If you use UBER and you learn from your iPhone that your car is allegedly there, BUT you cannot identify it on a crowded street and you phone the driver and ask where he/she is and the answer is “I’M HERE”, if you are like me, you go nuts.
When and if I find the car, I go into a tirade with the driver about that answer and try to explain that ‘here’ tells a passenger NOTHING!
One out of many drivers said “By gosh, you are right. Thanks, I will not say that ever again.” Dozens and dozens argue that it is my problem and IF I cannot find them, they will happily collect their $5 cancelation fee and get on with their day.
To be fair Uber mostly drops the cancelation fee when I complain.
I see this ‘little’ annoyance as a macro example of our current world’s biggest problem.
The ‘guy’ behind the Uber wheel is ‘in the driver’s seat’ and in his/her head the center of his/her world is right HERE [wherever that might be] and he/she can not understand how/why the passenger cannot see that bright light???
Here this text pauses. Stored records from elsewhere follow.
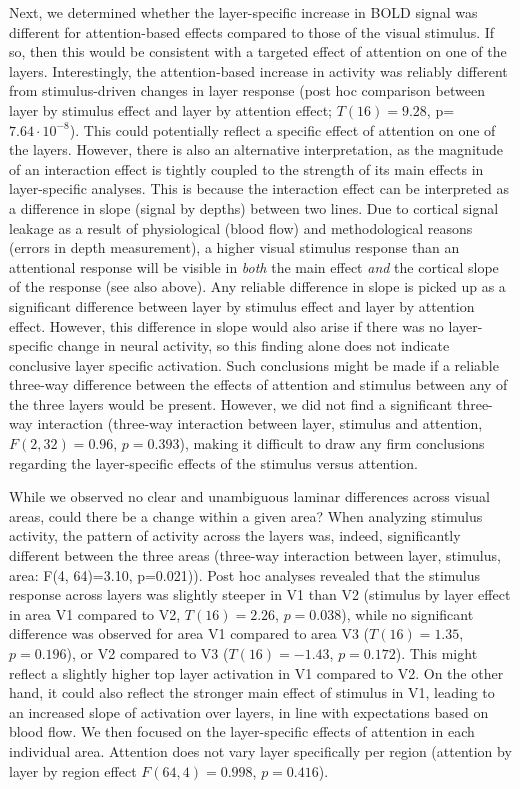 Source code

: \documentclass[9pt,lineno]{aperture}
\begin{document}
Next, we determined whether the layer-specific increase in BOLD signal was different for attention-based effects compared to those of the visual stimulus. If so, then this would be consistent with a targeted effect of attention on one of the layers. Interestingly, the attention-based increase in activity was reliably different from stimulus-driven changes in layer response (post hoc comparison between layer by stimulus effect and layer by attention effect; $T(16)=9.28$, p=$7.64\cdot10^{-8}$). This could potentially reflect a specific effect of attention on one of the layers. However, there is also an alternative interpretation, as the magnitude of an interaction effect is tightly coupled to the strength of its main effects in layer-specific analyses. 
This is because the interaction effect can be interpreted as a difference in slope (signal by depths) between two lines. Due to cortical signal leakage as a result of physiological (blood flow) and methodological reasons (errors in depth measurement), a higher visual stimulus response than an attentional response will be visible in \emph{both} the main effect \emph{and} the cortical slope of the response (see also above). Any reliable difference in slope is picked up as a significant difference between layer by stimulus effect and layer by attention effect. However, this difference in slope would also arise if there was no layer-specific change in neural activity, so this finding alone does not indicate conclusive layer specific activation. Such conclusions might be made if a reliable three-way difference between the effects of attention and stimulus between any of the three layers would be present. However, we did not find a significant three-way interaction (three-way interaction between layer, stimulus and attention, $F(2,32)=0.96$, $p=0.393$), making it difficult to draw any firm conclusions regarding the layer-specific effects of the stimulus versus attention.

While we observed no clear and unambiguous laminar differences across visual areas, could there be a change within a given area? When analyzing stimulus activity, the pattern of activity across the layers was, indeed, significantly different between the three areas (three-way interaction between layer, stimulus, area: F(4, 64)=3.10, p=0.021)). Post hoc analyses revealed that the stimulus response across layers was slightly steeper in V1 than V2 (stimulus by layer effect in area V1 compared to V2, $T(16)=2.26$, $p=0.038$), while no significant difference was observed for area V1 compared to area V3 ($T(16)=1.35$, $p=0.196$), or V2 compared to V3 ($T(16)=-1.43$, $p=0.172$). This might reflect a slightly higher top layer activation in V1 compared to V2. On the other hand, it could also reflect the stronger main effect of stimulus in V1, leading to an increased slope of activation over layers, in line with expectations based on blood flow. We then focused on the layer-specific effects of attention in each individual area.
Attention does not vary layer specifically per region (attention by layer by region effect $F(64,4)=0.998$, $p=0.416$).
\end{document}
I have suggested to some of those drivers that they practice thinking like a passenger and they are likely to get along better with everyone, if they succeed. And, in fact, several drivers remember that when they were occasionally passengers, they had similar experiences—BUT when the get behind the wheel they immediately forget and switch gears back.
What does this illuminate and illustrate about the larger world?
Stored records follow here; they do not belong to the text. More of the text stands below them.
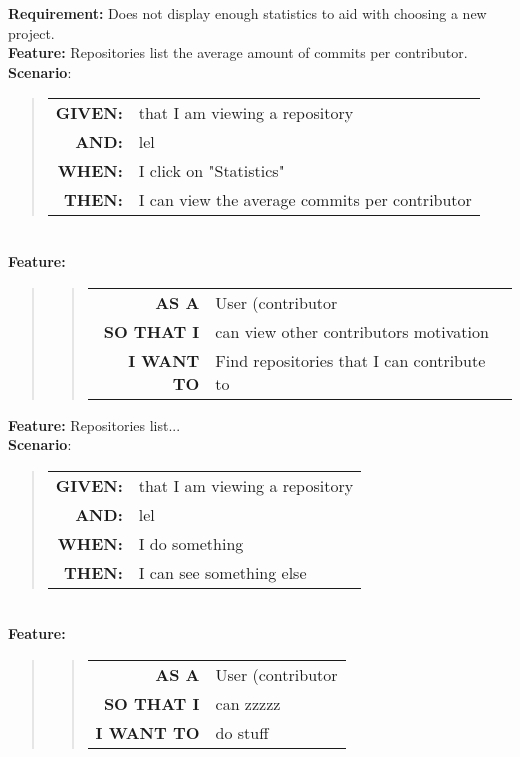 \documentclass[12pt]{article}
\newcommand{\Requirement}[1] {
   \noindent \textbf{Requirement:} #1
}
\newcommand{\Feature}[1]{ 
   \noindent \textbf{Feature:} #1
}
\newcommand{\FeatureC}[4]{ 
	\begin{quote}
	\begin{tabular}{rl}
	\textbf{AS A} & #1\\
	\textbf{SO THAT \uppercase{#2}} & #3\\
	\textbf{\uppercase{#2} WANT TO} & #4  
	\end{tabular}
	\end{quote}
}
\newcommand{\GivenSc} {
	\noindent \textbf{GIVEN:}
	}
\newcommand{\WhenSc} {
	\noindent \textbf{WHEN:}
	}
\newcommand{\AndSc} {
	\noindent \textbf{AND:}
	}
\newcommand{\ThenSc} {
	\noindent \textbf{THEN:}
	}
\begin{document}
\begin{framed}
\Requirement{Does not display enough statistics to aid with choosing a new project.}\\[0.2cm]
\Feature{Repositories list the average amount of commits per contributor.}\\[0.4cm]
\noindent \textbf{Scenario}:
\begin{quote}
\begin{tabular}{rl}
\GivenSc & that I am viewing a repository\\
\AndSc & lel\\
\WhenSc & I click on "Statistics"\\
\ThenSc & I can view the average commits per contributor
\end{tabular}
\end{quote}
~\\
\Feature{}
\begin{quote}
\FeatureC{User (contributor}{I}{can view other contributors motivation}{Find repositories that I can contribute to}
\end{quote}

\Feature{Repositories list...}\\[0.4cm]
\noindent \textbf{Scenario}:
\begin{quote}
\begin{tabular}{rl}
\GivenSc & that I am viewing a repository\\
\AndSc & lel\\
\WhenSc & I do something\\
\ThenSc & I can see something else
\end{tabular}
\end{quote}
~\\
\Feature{}
\begin{quote}
\FeatureC{User (contributor}{I}{can zzzzz}{do stuff}
\end{quote}
\
\end{framed}
\end{document}
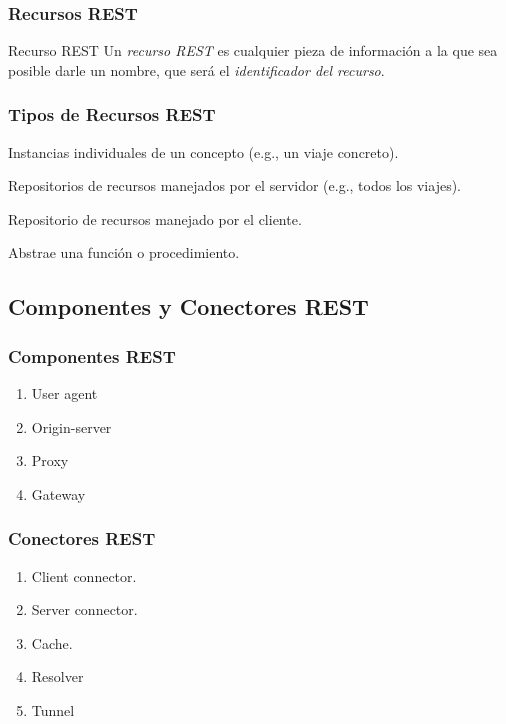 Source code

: \documentclass[handout,a4paper,slidestop,xcolor=pst,blue]{beamer}
\begin{document}
\begin{frame}[c]
	\frametitle{Recursos REST}
    \begin{block}{Recurso REST}
        Un \emph{recurso REST} es cualquier pieza de información a la que sea posible darle un nombre, que será el \emph{identificador del recurso}.
    \end{block}
\end{frame}

\begin{frame}[c]
    \frametitle{Tipos de Recursos REST}
    \begin{description}[<+->]
        \item[Documentos] Instancias individuales de un concepto (e.g., un viaje concreto).
        \item[Colecciones] Repositorios de recursos manejados por el servidor (e.g., todos los viajes).
        \item[Store] Repositorio de recursos manejado por el cliente.
        \item[Controller] Abstrae una función o procedimiento.
    \end{description}
\end{frame}

\subsection{Componentes y Conectores REST}

\begin{frame}[c]
    \frametitle{Componentes REST}
    \begin{enumerate}[<+->]
        \item User agent
        \item Origin-server
        \item Proxy
        \item Gateway
    \end{enumerate}
\end{frame}

\begin{frame}[c]
    \frametitle{Conectores REST}
    \begin{enumerate}[<+->]
        \item Client connector.
        \item Server connector.
        \item Cache.
        \item Resolver
        \item Tunnel
    \end{enumerate}

\end{frame}
\end{document}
That there are about 7 billion souls on earth and every one of them is first and foremost ME.
Perhaps there are 700,000 of those souls who think much about all the others.
Accordingly, WE are the problem. If we do not think or care much about other people, why/how can we think/expect they will/should care much about us.
Some degree of selfishness is essential –even good—in making the world go around. Too much and the world runs the risk of grinding to a halt.
We elected in 2016 perhaps the most selfish person ever to be President.
Perhaps that by itself is pushing us to the brink of a narcissistic national collapse?